Dynamic Network Slice Scaling Assisted by Attention-Based Prediction in 5G Core Network

  1. Summary of the project: Network slicing is a key technology in 5G and beyond networks to meet the diverse requirements of various applications. The resource usage forecasting in network slicing plays an important role in helping network operators scale network slices up and down accurately and timely to avoid Service Level Agreement (SLA) violations signed with network tenants.

Therefore, we propose some modern forecasting algorithms utilizing multivariate time series data to predict the future resource usage of virtual machines (VMs) in network slices.

We also designed an automated resource configuration system whose main core is the proposed forecasting algorithms.

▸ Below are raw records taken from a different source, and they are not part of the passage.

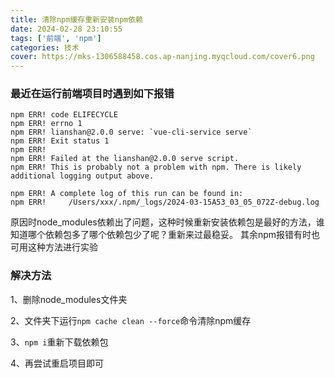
 ```yaml
---
title: 清除npm缓存重新安装npm依赖
date: 2024-02-28 23:10:55
tags: ['前端', 'npm']
categories: 技术
cover: https://mks-1306588458.cos.ap-nanjing.myqcloud.com/cover6.png
---
```


### 最近在运行前端项目时遇到如下报错
```
npm ERR! code ELIFECYCLE
npm ERR! errno 1
npm ERR! lianshan@2.0.0 serve: `vue-cli-service serve`
npm ERR! Exit status 1
npm ERR! 
npm ERR! Failed at the lianshan@2.0.0 serve script.
npm ERR! This is probably not a problem with npm. There is likely additional logging output above.

npm ERR! A complete log of this run can be found in:
npm ERR!     /Users/xxx/.npm/_logs/2024-03-15A53_03_05_072Z-debug.log

```

原因时node_modules依赖出了问题，这种时候重新安装依赖包是最好的方法，谁知道哪个依赖包多了哪个依赖包少了呢？重新来过最稳妥。
其余npm报错有时也可用这种方法进行实验

### 解决方法
1、删除node_modules文件夹

2、文件夹下运行`npm cache clean --force`命令清除npm缓存

3、`npm i`重新下载依赖包

4、再尝试重启项目即可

The proposed automated resource configuration system will monitor the resources of VNF instances in the slices, predict the future resource usage and automatically scale in or out the number of VNF instances. The system is deployed on top of the ETSI NFV architecture

Through comprehensive experiments, our proposed algorithm outperforms other state-of-the-arts forecasting algorithms only processing univariate time series data in both short-term prediction and long-term prediction to help network operator reduce the costs of SLA violation and resource overprovisioning.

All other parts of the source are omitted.